Once Micky had told the police all he knew, Gordon’s fate was sealed. He’d been warned the last time he came before the court, the magistrate told him severely, and he’d thrown his chance away. He would be sent to an approved school for three years and if he were a sensible boy he would take the opportunity to mend his ways. He could learn a proper trade while he was there and could come out at seventeen ready to take a responsible place in the world.

Gordon listened sullenly. He was furious with Micky for spilling the beans and glowered at the younger boy. He knew perfectly well why Micky had done it. It wasn’t under torture, as Micky had claimed, nor because they’d threatened to come after his mum, though they could easily have done that. Nancy Baxter had been up in front of the court herself more than once, and if she hadn’t had a young baby she’d have been in jail for soliciting. But it wasn’t family feeling that had loosened Micky’s tongue. It was the promise that the police would get him put on probation instead of being sent away with Gordon, as he should have been.

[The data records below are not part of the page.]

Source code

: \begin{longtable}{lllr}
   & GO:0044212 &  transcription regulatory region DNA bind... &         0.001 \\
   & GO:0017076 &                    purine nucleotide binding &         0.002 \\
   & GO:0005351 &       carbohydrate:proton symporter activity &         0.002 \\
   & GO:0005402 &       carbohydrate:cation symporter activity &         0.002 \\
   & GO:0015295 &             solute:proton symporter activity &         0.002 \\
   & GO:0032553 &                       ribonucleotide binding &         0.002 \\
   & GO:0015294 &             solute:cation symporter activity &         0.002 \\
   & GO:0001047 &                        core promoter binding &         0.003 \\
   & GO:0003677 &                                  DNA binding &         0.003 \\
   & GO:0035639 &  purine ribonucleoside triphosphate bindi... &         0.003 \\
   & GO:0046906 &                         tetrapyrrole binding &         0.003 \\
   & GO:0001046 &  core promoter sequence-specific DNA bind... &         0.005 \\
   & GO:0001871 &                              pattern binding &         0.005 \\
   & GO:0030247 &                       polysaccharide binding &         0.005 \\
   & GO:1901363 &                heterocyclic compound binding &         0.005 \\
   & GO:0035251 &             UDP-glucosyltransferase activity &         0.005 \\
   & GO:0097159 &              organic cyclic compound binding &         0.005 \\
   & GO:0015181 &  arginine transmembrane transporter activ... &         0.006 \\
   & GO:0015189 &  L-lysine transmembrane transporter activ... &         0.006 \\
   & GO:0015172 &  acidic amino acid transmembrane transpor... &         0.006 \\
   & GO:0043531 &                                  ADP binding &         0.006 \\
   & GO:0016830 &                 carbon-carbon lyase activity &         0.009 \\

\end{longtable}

He’d given his mate away just to keep his own freedom.

‘It was him went through the window,’ Gordon had complained to his mother and father when the policeman had finally left after bringing him home that night. ‘It was him hung about round the shop and found out when the old man went home and all that. I’ll bash his head in next time I see him, see if I don’t.’

‘Don’t talk like that, Gordon,’ Nora begged, and Dan cuffed him sharply round his own head.

‘You’ll get into more trouble doing that. Leave the boy alone. You’re the oldest and you oughter known better. Now I got to take another day off work and if you get sent off we’ll lose your wage as well. Never thought of that, did you?’

Sammy sat in a corner, saying nothing. He remembered the day Micky had tried to persuade him to go down to Charlotte Street, promising to show him the gold necklaces, and when he thought that it might have been him the policeman had come about, and him having to go to court, he felt sick.

Dan and Nora both went to the court, Nora paler than ever and as thin as a shadow. Maybe they’ll look at her and feel sorry for us, Dan thought, without much hope, but if the magistrates did feel compassion towards the mother who was so plainly ill they expressed it by taking Gordon off her hands, and Nora and Dan said goodbye to him outside the courthouse and went home on the bus without him.

‘Bloody stupid fool,’ Dan growled. ‘I thought I drummed it into his head that other time that I wouldn’t have him thieving.’